▶ **THE PROBLEM**: Look through the entries for the string "Literature" and copy every line where it shows up.

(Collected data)
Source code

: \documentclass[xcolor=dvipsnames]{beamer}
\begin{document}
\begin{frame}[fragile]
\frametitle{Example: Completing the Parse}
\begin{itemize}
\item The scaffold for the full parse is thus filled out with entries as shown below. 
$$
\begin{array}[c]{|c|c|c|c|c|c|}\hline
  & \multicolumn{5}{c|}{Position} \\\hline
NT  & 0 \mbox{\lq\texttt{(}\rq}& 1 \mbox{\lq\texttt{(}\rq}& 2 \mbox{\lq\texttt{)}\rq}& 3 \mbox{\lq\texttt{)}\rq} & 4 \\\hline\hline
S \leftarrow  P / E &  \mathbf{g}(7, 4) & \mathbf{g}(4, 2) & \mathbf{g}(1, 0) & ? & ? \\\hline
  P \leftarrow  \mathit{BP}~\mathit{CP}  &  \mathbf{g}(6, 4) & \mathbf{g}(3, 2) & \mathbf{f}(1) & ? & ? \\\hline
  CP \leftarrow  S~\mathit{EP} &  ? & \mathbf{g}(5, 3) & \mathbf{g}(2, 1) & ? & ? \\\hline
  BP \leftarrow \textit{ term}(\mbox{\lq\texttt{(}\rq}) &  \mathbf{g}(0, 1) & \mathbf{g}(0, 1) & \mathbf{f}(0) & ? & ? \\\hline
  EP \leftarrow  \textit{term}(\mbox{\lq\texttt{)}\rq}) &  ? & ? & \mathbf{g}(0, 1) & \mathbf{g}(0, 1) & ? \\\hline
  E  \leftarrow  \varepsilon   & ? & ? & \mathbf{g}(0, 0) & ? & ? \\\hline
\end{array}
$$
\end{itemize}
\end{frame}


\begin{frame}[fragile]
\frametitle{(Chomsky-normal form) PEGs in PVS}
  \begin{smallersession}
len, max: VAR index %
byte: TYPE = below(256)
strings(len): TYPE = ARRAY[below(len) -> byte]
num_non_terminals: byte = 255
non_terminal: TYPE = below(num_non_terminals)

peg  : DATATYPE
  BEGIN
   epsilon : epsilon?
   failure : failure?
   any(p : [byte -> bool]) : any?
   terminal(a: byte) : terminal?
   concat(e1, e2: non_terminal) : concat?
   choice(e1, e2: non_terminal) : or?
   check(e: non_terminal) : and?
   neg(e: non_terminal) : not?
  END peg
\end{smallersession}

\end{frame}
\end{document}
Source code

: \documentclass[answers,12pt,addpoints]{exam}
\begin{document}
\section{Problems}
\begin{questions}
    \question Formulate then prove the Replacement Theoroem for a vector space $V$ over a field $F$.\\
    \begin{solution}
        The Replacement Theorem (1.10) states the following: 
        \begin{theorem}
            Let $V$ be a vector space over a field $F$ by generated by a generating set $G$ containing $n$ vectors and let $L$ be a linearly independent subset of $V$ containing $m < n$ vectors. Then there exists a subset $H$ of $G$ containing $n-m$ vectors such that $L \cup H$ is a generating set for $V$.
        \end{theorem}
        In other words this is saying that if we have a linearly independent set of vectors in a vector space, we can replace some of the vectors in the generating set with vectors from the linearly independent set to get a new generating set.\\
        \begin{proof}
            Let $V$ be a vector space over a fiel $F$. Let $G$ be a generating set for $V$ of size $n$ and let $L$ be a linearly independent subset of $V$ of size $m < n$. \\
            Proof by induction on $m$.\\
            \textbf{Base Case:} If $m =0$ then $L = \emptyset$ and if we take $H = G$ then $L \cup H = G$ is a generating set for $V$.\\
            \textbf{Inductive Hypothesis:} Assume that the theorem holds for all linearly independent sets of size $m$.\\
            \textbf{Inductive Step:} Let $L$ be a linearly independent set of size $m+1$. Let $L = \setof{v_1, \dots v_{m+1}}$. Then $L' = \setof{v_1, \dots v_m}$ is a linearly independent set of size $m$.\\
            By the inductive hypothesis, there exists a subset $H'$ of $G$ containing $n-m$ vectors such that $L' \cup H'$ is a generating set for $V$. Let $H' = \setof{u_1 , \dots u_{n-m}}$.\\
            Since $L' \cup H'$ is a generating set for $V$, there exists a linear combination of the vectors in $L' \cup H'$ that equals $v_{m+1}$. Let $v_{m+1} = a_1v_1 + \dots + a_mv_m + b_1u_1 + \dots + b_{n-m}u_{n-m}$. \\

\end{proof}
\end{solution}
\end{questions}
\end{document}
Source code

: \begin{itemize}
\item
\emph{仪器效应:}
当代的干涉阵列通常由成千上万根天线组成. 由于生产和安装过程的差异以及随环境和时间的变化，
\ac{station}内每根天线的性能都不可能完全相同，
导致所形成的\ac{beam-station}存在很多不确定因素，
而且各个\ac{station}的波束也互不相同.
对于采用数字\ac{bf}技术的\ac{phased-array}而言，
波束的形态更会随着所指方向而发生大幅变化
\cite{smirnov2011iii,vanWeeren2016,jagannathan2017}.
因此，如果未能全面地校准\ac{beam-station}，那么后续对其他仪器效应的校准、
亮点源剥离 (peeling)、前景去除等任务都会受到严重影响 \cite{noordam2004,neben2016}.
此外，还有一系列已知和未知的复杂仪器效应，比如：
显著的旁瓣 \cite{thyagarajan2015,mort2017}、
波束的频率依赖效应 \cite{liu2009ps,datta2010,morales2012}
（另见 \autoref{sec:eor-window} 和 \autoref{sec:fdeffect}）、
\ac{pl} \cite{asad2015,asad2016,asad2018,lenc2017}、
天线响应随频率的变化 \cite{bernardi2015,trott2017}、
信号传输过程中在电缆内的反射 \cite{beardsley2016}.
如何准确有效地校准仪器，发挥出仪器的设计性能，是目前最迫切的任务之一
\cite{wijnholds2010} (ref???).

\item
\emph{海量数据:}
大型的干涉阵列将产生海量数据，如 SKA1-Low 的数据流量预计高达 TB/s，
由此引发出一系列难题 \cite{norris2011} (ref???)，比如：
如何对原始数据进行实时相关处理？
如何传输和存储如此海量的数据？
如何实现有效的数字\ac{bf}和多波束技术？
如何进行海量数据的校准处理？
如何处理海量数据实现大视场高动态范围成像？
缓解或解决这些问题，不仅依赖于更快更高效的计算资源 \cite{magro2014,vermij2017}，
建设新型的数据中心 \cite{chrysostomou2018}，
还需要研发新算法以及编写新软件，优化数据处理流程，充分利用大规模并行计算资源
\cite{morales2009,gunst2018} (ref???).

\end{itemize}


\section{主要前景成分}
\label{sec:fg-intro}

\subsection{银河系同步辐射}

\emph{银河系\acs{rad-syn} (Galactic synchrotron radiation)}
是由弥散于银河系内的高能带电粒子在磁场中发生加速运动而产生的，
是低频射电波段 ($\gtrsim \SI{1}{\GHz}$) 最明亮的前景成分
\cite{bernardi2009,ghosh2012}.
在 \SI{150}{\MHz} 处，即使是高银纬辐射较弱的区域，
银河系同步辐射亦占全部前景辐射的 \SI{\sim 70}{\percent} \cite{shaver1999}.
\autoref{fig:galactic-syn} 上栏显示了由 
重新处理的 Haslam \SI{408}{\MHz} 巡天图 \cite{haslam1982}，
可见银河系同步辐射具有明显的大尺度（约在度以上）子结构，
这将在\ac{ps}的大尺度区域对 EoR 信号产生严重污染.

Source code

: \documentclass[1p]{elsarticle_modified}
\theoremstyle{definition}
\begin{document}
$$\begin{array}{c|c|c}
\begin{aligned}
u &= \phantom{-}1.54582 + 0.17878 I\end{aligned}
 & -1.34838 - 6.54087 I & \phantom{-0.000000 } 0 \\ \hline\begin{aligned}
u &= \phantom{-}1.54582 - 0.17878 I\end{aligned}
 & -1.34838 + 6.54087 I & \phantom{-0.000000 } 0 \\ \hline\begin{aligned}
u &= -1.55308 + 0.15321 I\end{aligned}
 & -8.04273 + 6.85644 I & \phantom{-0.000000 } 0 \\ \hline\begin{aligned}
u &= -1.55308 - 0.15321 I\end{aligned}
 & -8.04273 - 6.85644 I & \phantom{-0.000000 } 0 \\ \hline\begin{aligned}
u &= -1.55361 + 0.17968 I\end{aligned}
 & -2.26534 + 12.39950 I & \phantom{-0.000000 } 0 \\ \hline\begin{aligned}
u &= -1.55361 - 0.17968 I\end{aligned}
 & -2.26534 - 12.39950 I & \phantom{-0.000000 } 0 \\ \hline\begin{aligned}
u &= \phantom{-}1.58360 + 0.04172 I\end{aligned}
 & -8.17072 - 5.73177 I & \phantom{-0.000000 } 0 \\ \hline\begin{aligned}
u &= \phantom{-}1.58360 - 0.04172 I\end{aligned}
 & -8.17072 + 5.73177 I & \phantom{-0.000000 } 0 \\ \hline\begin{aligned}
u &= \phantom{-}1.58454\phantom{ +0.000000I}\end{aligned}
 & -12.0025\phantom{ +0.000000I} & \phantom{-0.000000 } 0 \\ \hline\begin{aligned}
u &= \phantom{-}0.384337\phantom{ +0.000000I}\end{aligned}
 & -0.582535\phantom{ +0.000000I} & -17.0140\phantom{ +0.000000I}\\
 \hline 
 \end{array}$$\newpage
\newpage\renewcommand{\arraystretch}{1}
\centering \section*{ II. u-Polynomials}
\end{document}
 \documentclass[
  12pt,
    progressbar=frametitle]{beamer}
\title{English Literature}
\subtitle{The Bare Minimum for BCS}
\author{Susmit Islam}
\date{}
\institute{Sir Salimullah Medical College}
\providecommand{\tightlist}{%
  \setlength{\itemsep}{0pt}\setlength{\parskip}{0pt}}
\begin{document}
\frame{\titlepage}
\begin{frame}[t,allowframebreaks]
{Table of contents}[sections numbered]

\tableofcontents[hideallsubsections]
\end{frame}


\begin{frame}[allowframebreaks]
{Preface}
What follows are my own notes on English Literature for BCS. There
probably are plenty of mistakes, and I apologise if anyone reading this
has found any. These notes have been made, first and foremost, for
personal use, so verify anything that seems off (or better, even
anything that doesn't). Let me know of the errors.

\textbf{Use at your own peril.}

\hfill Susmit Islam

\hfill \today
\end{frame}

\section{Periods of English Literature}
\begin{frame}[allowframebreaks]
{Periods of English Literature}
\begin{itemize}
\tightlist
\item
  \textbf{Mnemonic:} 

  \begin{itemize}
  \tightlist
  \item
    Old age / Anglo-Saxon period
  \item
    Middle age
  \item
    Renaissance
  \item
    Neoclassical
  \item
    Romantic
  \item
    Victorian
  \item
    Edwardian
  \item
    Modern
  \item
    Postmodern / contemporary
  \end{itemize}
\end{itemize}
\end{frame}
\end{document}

▶ **PROBLEM SOLUTION**:
\title{English Literature}
What follows are my own notes on English Literature for BCS. There
\section{Periods of English Literature}
{Periods of English Literature}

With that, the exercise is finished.